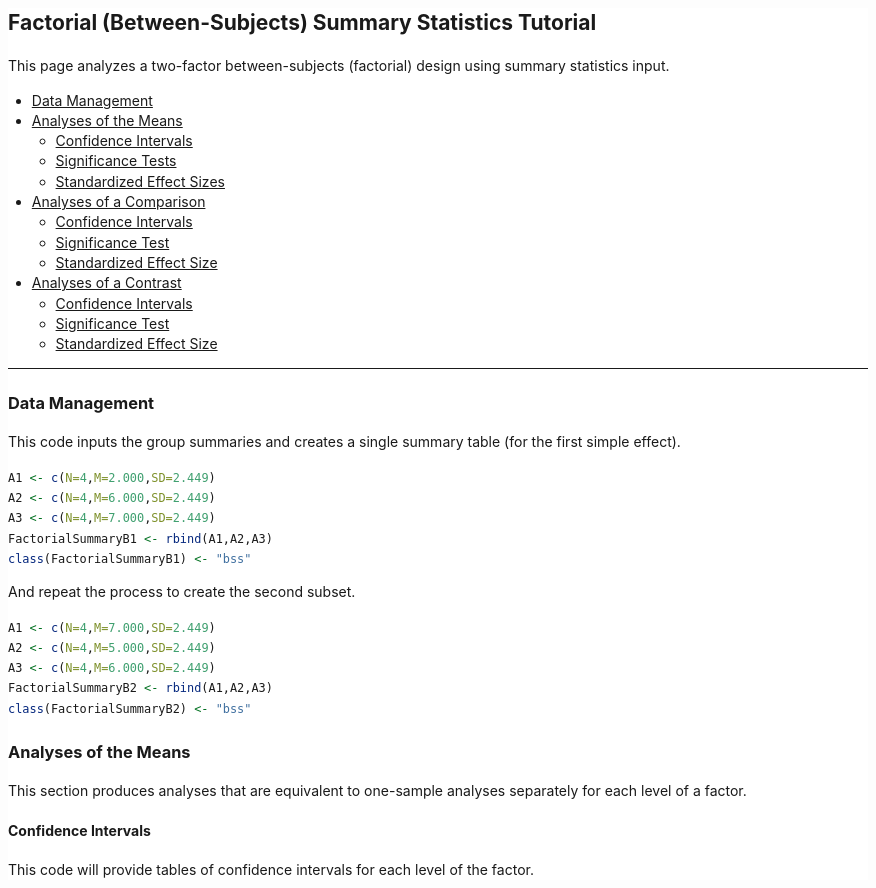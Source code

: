 
## Factorial (Between-Subjects) Summary Statistics Tutorial

This page analyzes a two-factor between-subjects (factorial) design
using summary statistics input.

- [Data Management](#data-management)
- [Analyses of the Means](#analyses-of-the-means)
  - [Confidence Intervals](#confidence-intervals)
  - [Significance Tests](#significance-tests)
  - [Standardized Effect Sizes](#standardized-effect-sizes)
- [Analyses of a Comparison](#analyses-of-a-comparison)
  - [Confidence Intervals](#confidence-intervals)
  - [Significance Test](#significance-test)
  - [Standardized Effect Size](#standardized-effect-size)
- [Analyses of a Contrast](#analyses-of-a-contrast)
  - [Confidence Intervals](#confidence-intervals)
  - [Significance Test](#significance-test)
  - [Standardized Effect Size](#standardized-effect-size)

------------------------------------------------------------------------

### Data Management

This code inputs the group summaries and creates a single summary table
(for the first simple effect).

``` r
A1 <- c(N=4,M=2.000,SD=2.449)
A2 <- c(N=4,M=6.000,SD=2.449)
A3 <- c(N=4,M=7.000,SD=2.449)
FactorialSummaryB1 <- rbind(A1,A2,A3)
class(FactorialSummaryB1) <- "bss"
```

And repeat the process to create the second subset.

``` r
A1 <- c(N=4,M=7.000,SD=2.449)
A2 <- c(N=4,M=5.000,SD=2.449)
A3 <- c(N=4,M=6.000,SD=2.449)
FactorialSummaryB2 <- rbind(A1,A2,A3)
class(FactorialSummaryB2) <- "bss"
```

### Analyses of the Means

This section produces analyses that are equivalent to one-sample
analyses separately for each level of a factor.

#### Confidence Intervals

This code will provide tables of confidence intervals for each level of
the factor.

====================

**Exercise:** Without including any picture, retype the entries exactly.

**Output of the exercise:**
Source code

: 
## Factorial (Between-Subjects) Summary Statistics Tutorial

This page analyzes a two-factor between-subjects (factorial) design
using summary statistics input.

- [Data Management](#data-management)
- [Analyses of the Means](#analyses-of-the-means)
  - [Confidence Intervals](#confidence-intervals)
  - [Significance Tests](#significance-tests)
  - [Standardized Effect Sizes](#standardized-effect-sizes)
- [Analyses of a Comparison](#analyses-of-a-comparison)
  - [Confidence Intervals](#confidence-intervals)
  - [Significance Test](#significance-test)
  - [Standardized Effect Size](#standardized-effect-size)
- [Analyses of a Contrast](#analyses-of-a-contrast)
  - [Confidence Intervals](#confidence-intervals)
  - [Significance Test](#significance-test)
  - [Standardized Effect Size](#standardized-effect-size)

------------------------------------------------------------------------

### Data Management

This code inputs the group summaries and creates a single summary table
(for the first simple effect).

``` r
A1 <- c(N=4,M=2.000,SD=2.449)
A2 <- c(N=4,M=6.000,SD=2.449)
A3 <- c(N=4,M=7.000,SD=2.449)
FactorialSummaryB1 <- rbind(A1,A2,A3)
class(FactorialSummaryB1) <- "bss"
```

And repeat the process to create the second subset.

``` r
A1 <- c(N=4,M=7.000,SD=2.449)
A2 <- c(N=4,M=5.000,SD=2.449)
A3 <- c(N=4,M=6.000,SD=2.449)
FactorialSummaryB2 <- rbind(A1,A2,A3)
class(FactorialSummaryB2) <- "bss"
```

### Analyses of the Means

This section produces analyses that are equivalent to one-sample
analyses separately for each level of a factor.

#### Confidence Intervals

This code will provide tables of confidence intervals for each level of
the factor.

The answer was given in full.